**Data listing:**
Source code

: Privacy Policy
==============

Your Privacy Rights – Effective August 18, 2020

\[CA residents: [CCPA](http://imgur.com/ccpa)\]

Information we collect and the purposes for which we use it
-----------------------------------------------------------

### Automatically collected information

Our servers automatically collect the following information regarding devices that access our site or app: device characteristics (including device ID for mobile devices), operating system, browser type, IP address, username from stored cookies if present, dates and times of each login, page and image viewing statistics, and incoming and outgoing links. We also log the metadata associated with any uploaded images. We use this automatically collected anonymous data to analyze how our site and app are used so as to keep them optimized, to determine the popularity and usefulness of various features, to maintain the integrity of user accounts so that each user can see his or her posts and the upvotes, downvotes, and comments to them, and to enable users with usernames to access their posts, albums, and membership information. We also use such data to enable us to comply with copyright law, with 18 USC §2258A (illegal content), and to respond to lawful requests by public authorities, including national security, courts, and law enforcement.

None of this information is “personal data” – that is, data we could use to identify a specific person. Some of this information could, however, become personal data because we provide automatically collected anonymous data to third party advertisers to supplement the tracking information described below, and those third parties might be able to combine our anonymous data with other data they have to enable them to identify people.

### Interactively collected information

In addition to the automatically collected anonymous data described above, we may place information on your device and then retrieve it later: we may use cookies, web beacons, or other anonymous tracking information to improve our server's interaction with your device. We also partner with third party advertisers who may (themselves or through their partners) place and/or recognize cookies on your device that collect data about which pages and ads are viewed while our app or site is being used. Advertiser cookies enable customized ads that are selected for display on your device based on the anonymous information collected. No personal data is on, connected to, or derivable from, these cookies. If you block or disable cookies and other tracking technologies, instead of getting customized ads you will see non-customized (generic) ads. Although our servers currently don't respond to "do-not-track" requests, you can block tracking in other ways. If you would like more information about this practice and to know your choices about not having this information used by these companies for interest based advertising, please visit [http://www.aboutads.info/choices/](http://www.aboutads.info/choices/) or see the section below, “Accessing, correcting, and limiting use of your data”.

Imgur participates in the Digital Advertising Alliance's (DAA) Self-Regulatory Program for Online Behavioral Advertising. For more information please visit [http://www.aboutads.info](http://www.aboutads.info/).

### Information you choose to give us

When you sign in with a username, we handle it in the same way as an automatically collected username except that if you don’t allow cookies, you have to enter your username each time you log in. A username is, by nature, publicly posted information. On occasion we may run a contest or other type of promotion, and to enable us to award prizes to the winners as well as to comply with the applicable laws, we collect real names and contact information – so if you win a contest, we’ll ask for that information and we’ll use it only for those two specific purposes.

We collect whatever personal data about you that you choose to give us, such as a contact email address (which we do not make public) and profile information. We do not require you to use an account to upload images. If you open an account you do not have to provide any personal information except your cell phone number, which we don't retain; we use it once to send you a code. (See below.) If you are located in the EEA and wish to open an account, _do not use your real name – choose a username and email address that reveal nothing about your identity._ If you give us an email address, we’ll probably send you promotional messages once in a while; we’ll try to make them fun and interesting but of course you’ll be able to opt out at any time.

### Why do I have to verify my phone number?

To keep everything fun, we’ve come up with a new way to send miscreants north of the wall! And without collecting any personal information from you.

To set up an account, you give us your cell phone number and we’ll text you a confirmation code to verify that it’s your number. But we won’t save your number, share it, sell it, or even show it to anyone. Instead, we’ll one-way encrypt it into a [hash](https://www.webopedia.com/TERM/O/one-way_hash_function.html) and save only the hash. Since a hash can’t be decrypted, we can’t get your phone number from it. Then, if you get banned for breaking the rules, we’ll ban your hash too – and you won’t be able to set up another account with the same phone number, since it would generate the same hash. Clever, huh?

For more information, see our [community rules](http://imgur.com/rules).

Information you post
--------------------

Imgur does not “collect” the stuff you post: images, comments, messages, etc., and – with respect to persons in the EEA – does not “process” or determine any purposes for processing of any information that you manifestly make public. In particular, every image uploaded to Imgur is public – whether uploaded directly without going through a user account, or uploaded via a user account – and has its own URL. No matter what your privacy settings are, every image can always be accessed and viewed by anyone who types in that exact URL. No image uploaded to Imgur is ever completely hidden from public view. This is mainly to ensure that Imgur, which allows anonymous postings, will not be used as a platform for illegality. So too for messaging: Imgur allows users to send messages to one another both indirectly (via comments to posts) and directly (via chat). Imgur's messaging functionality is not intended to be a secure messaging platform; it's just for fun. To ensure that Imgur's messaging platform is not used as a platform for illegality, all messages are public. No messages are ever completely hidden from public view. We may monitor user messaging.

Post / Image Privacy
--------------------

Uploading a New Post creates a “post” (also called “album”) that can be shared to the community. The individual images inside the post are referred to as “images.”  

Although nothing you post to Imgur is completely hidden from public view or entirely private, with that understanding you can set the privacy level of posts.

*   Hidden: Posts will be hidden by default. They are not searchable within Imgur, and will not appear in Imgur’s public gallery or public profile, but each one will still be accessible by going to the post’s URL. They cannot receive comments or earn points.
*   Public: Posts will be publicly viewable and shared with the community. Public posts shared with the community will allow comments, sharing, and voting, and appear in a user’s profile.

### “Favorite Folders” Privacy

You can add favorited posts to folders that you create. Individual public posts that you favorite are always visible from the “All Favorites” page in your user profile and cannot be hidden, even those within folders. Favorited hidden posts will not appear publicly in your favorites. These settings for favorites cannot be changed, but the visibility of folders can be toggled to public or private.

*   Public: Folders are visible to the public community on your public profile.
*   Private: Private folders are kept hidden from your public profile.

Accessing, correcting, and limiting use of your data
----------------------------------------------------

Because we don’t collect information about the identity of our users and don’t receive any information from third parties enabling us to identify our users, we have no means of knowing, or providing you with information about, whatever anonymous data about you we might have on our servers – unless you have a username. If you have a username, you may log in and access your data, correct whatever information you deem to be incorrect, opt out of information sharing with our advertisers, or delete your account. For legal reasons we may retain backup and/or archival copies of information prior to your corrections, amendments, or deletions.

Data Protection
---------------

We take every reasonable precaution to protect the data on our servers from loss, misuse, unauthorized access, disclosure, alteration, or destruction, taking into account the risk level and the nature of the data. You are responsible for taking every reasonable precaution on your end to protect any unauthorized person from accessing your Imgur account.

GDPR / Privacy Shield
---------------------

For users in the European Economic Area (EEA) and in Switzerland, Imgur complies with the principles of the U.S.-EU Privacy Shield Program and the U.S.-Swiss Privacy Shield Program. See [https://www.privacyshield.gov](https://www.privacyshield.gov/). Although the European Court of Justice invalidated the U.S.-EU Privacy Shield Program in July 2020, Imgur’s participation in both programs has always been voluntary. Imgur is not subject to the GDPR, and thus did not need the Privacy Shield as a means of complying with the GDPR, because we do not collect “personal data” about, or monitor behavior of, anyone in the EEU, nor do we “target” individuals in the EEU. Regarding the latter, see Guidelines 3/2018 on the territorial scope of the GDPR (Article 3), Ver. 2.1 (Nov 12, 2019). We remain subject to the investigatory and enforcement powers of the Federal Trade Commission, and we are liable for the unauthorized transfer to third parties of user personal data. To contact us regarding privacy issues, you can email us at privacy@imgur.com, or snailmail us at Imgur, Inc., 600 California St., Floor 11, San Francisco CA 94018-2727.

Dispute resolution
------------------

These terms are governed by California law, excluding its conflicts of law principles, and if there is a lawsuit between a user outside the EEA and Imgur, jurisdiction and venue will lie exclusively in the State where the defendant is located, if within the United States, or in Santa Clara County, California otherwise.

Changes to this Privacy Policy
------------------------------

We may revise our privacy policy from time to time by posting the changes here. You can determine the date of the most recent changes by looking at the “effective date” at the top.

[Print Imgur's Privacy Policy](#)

**Exercise description:**
Exact copies of all entries are what's needed here.

**Output for this exercise:**
Source code

: Privacy Policy
==============

Your Privacy Rights – Effective August 18, 2020

\[CA residents: [CCPA](http://imgur.com/ccpa)\]

Information we collect and the purposes for which we use it
-----------------------------------------------------------

### Automatically collected information

Our servers automatically collect the following information regarding devices that access our site or app: device characteristics (including device ID for mobile devices), operating system, browser type, IP address, username from stored cookies if present, dates and times of each login, page and image viewing statistics, and incoming and outgoing links. We also log the metadata associated with any uploaded images. We use this automatically collected anonymous data to analyze how our site and app are used so as to keep them optimized, to determine the popularity and usefulness of various features, to maintain the integrity of user accounts so that each user can see his or her posts and the upvotes, downvotes, and comments to them, and to enable users with usernames to access their posts, albums, and membership information. We also use such data to enable us to comply with copyright law, with 18 USC §2258A (illegal content), and to respond to lawful requests by public authorities, including national security, courts, and law enforcement.

None of this information is “personal data” – that is, data we could use to identify a specific person. Some of this information could, however, become personal data because we provide automatically collected anonymous data to third party advertisers to supplement the tracking information described below, and those third parties might be able to combine our anonymous data with other data they have to enable them to identify people.

### Interactively collected information

In addition to the automatically collected anonymous data described above, we may place information on your device and then retrieve it later: we may use cookies, web beacons, or other anonymous tracking information to improve our server's interaction with your device. We also partner with third party advertisers who may (themselves or through their partners) place and/or recognize cookies on your device that collect data about which pages and ads are viewed while our app or site is being used. Advertiser cookies enable customized ads that are selected for display on your device based on the anonymous information collected. No personal data is on, connected to, or derivable from, these cookies. If you block or disable cookies and other tracking technologies, instead of getting customized ads you will see non-customized (generic) ads. Although our servers currently don't respond to "do-not-track" requests, you can block tracking in other ways. If you would like more information about this practice and to know your choices about not having this information used by these companies for interest based advertising, please visit [http://www.aboutads.info/choices/](http://www.aboutads.info/choices/) or see the section below, “Accessing, correcting, and limiting use of your data”.

Imgur participates in the Digital Advertising Alliance's (DAA) Self-Regulatory Program for Online Behavioral Advertising. For more information please visit [http://www.aboutads.info](http://www.aboutads.info/).

### Information you choose to give us

When you sign in with a username, we handle it in the same way as an automatically collected username except that if you don’t allow cookies, you have to enter your username each time you log in. A username is, by nature, publicly posted information. On occasion we may run a contest or other type of promotion, and to enable us to award prizes to the winners as well as to comply with the applicable laws, we collect real names and contact information – so if you win a contest, we’ll ask for that information and we’ll use it only for those two specific purposes.

We collect whatever personal data about you that you choose to give us, such as a contact email address (which we do not make public) and profile information. We do not require you to use an account to upload images. If you open an account you do not have to provide any personal information except your cell phone number, which we don't retain; we use it once to send you a code. (See below.) If you are located in the EEA and wish to open an account, _do not use your real name – choose a username and email address that reveal nothing about your identity._ If you give us an email address, we’ll probably send you promotional messages once in a while; we’ll try to make them fun and interesting but of course you’ll be able to opt out at any time.

### Why do I have to verify my phone number?

To keep everything fun, we’ve come up with a new way to send miscreants north of the wall! And without collecting any personal information from you.

To set up an account, you give us your cell phone number and we’ll text you a confirmation code to verify that it’s your number. But we won’t save your number, share it, sell it, or even show it to anyone. Instead, we’ll one-way encrypt it into a [hash](https://www.webopedia.com/TERM/O/one-way_hash_function.html) and save only the hash. Since a hash can’t be decrypted, we can’t get your phone number from it. Then, if you get banned for breaking the rules, we’ll ban your hash too – and you won’t be able to set up another account with the same phone number, since it would generate the same hash. Clever, huh?

For more information, see our [community rules](http://imgur.com/rules).

Information you post
--------------------

Imgur does not “collect” the stuff you post: images, comments, messages, etc., and – with respect to persons in the EEA – does not “process” or determine any purposes for processing of any information that you manifestly make public. In particular, every image uploaded to Imgur is public – whether uploaded directly without going through a user account, or uploaded via a user account – and has its own URL. No matter what your privacy settings are, every image can always be accessed and viewed by anyone who types in that exact URL. No image uploaded to Imgur is ever completely hidden from public view. This is mainly to ensure that Imgur, which allows anonymous postings, will not be used as a platform for illegality. So too for messaging: Imgur allows users to send messages to one another both indirectly (via comments to posts) and directly (via chat). Imgur's messaging functionality is not intended to be a secure messaging platform; it's just for fun. To ensure that Imgur's messaging platform is not used as a platform for illegality, all messages are public. No messages are ever completely hidden from public view. We may monitor user messaging.

Post / Image Privacy
--------------------

Uploading a New Post creates a “post” (also called “album”) that can be shared to the community. The individual images inside the post are referred to as “images.”  

Although nothing you post to Imgur is completely hidden from public view or entirely private, with that understanding you can set the privacy level of posts.

*   Hidden: Posts will be hidden by default. They are not searchable within Imgur, and will not appear in Imgur’s public gallery or public profile, but each one will still be accessible by going to the post’s URL. They cannot receive comments or earn points.
*   Public: Posts will be publicly viewable and shared with the community. Public posts shared with the community will allow comments, sharing, and voting, and appear in a user’s profile.

### “Favorite Folders” Privacy

You can add favorited posts to folders that you create. Individual public posts that you favorite are always visible from the “All Favorites” page in your user profile and cannot be hidden, even those within folders. Favorited hidden posts will not appear publicly in your favorites. These settings for favorites cannot be changed, but the visibility of folders can be toggled to public or private.

*   Public: Folders are visible to the public community on your public profile.
*   Private: Private folders are kept hidden from your public profile.

Accessing, correcting, and limiting use of your data
----------------------------------------------------

Because we don’t collect information about the identity of our users and don’t receive any information from third parties enabling us to identify our users, we have no means of knowing, or providing you with information about, whatever anonymous data about you we might have on our servers – unless you have a username. If you have a username, you may log in and access your data, correct whatever information you deem to be incorrect, opt out of information sharing with our advertisers, or delete your account. For legal reasons we may retain backup and/or archival copies of information prior to your corrections, amendments, or deletions.

Data Protection
---------------

We take every reasonable precaution to protect the data on our servers from loss, misuse, unauthorized access, disclosure, alteration, or destruction, taking into account the risk level and the nature of the data. You are responsible for taking every reasonable precaution on your end to protect any unauthorized person from accessing your Imgur account.

GDPR / Privacy Shield
---------------------

For users in the European Economic Area (EEA) and in Switzerland, Imgur complies with the principles of the U.S.-EU Privacy Shield Program and the U.S.-Swiss Privacy Shield Program. See [https://www.privacyshield.gov](https://www.privacyshield.gov/). Although the European Court of Justice invalidated the U.S.-EU Privacy Shield Program in July 2020, Imgur’s participation in both programs has always been voluntary. Imgur is not subject to the GDPR, and thus did not need the Privacy Shield as a means of complying with the GDPR, because we do not collect “personal data” about, or monitor behavior of, anyone in the EEU, nor do we “target” individuals in the EEU. Regarding the latter, see Guidelines 3/2018 on the territorial scope of the GDPR (Article 3), Ver. 2.1 (Nov 12, 2019). We remain subject to the investigatory and enforcement powers of the Federal Trade Commission, and we are liable for the unauthorized transfer to third parties of user personal data. To contact us regarding privacy issues, you can email us at privacy@imgur.com, or snailmail us at Imgur, Inc., 600 California St., Floor 11, San Francisco CA 94018-2727.

Dispute resolution
------------------

These terms are governed by California law, excluding its conflicts of law principles, and if there is a lawsuit between a user outside the EEA and Imgur, jurisdiction and venue will lie exclusively in the State where the defendant is located, if within the United States, or in Santa Clara County, California otherwise.

Changes to this Privacy Policy
------------------------------

We may revise our privacy policy from time to time by posting the changes here. You can determine the date of the most recent changes by looking at the “effective date” at the top.

[Print Imgur's Privacy Policy](#)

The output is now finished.